Aim 1: Assess participation in the EatSF intervention (to be piloted in the liver and WATCH clinics) among families with a child with MASLD and household FI, as identified through an observational cross-sectional study.

Design: To achieve this aim, the investigators will conduct a 6-month pre-post one-arm pilot intervention study of the EatSF Vouchers4Veggies fruit and voucher program with families with a child with household FI and MASLD who receive care at the UCSF liver or WATCH Clinics. At the end of the 6-month intervention period, the investigators will assess the percentage of vouchers redeemed through a software program developed by EatSF Vouchers4Veggies. Also at the end of the 6-month intervention, the CRC will administer study assessments comparable to those conducted at baseline as part of the observational cross-sectional study (for which IRB approval has been submitted). Also at the end of the 6-month intervention, the CRC will conduct semi-structured interviews to identify barriers and facilitators to:

1. voucher redemption,
2. adhering to clinic dietary recommendations, and
3. parental understanding of MASLD and the role of diet in its management.

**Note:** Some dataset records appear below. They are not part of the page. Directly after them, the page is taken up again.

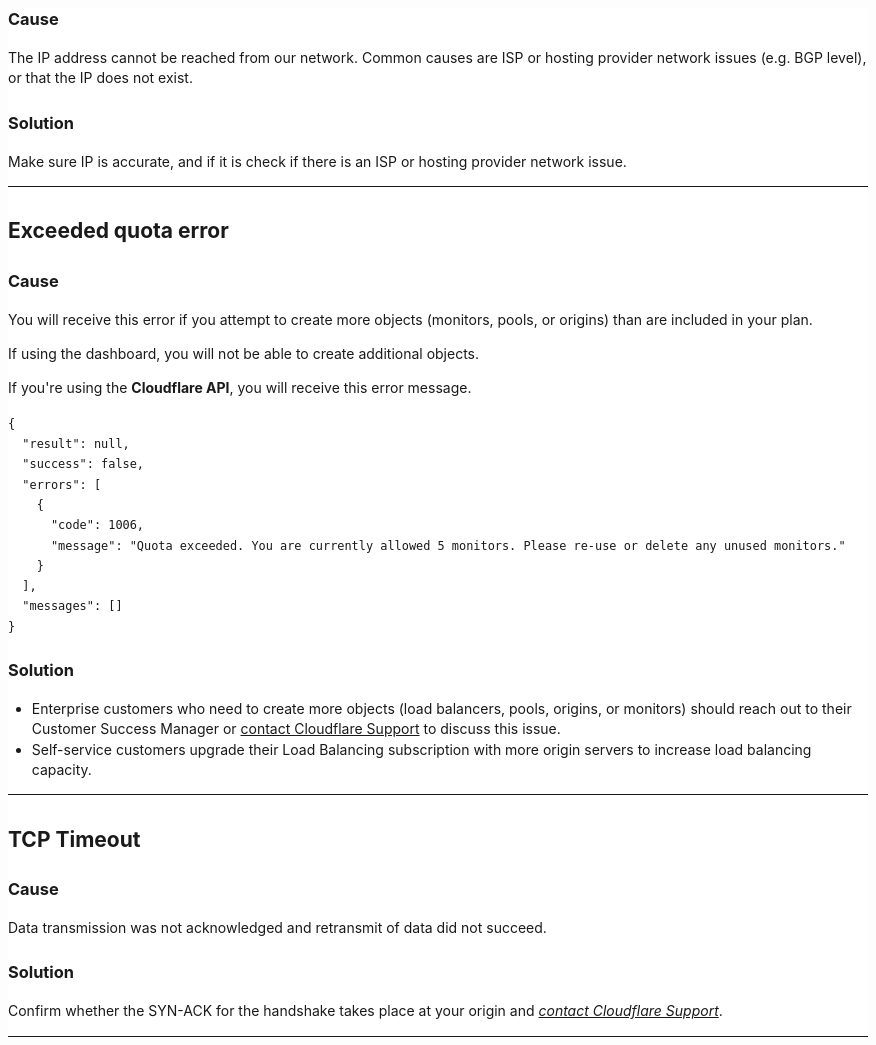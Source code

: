 ### Cause

The IP address cannot be reached from our network. Common causes are ISP or hosting provider network issues (e.g. BGP level), or that the IP does not exist.

### Solution

Make sure IP is accurate, and if it is check if there is an ISP or hosting provider network issue.

---

## Exceeded quota error

### Cause

You will receive this error if you attempt to create more objects (monitors, pools, or origins) than are included in your plan.

If using the dashboard, you will not be able to create additional objects.

If you're using the **Cloudflare API**, you will receive this error message.

```
{
  "result": null,
  "success": false,
  "errors": [
    {
      "code": 1006,
      "message": "Quota exceeded. You are currently allowed 5 monitors. Please re-use or delete any unused monitors."
    }
  ],
  "messages": []
}
```

### Solution

- Enterprise customers who need to create more objects (load balancers, pools, origins, or monitors) should reach out to their Customer Success Manager or [contact Cloudflare Support](https://support.cloudflare.com/hc/articles/200172476) to discuss this issue.
- Self-service customers upgrade their Load Balancing subscription with more origin servers to increase load balancing capacity.

---

## TCP Timeout

### Cause
Data transmission was not acknowledged and retransmit of data did not succeed.

### Solution
Confirm whether the SYN-ACK for the handshake takes place at your origin and _[contact Cloudflare Support](https://support.cloudflare.com/hc/articles/200172476)_.

---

Aim 2: Assess changes in dietary intake in children with MASLD and FI participating in the 6-month pre-post one-arm pilot intervention study with families with a child with household FI and MASLD who receive care at the UCSF liver or WATCH Clinics (projected n=48).

Design: To achieve this aim, the investigators will analyze changes in the baseline data collected as part of the observational cross-sectional study (for which IRB approval has been submitted) with post-test data (collected at the end of the six-month pilot study).

Exploratory Aim 3: Assess changes in liver inflammation measured by alanine aminotransferase serum lab (ALT) (GGT), and other cardiometabolic health factors in children with MASLD and household FI from baseline to the end of the 6-month study.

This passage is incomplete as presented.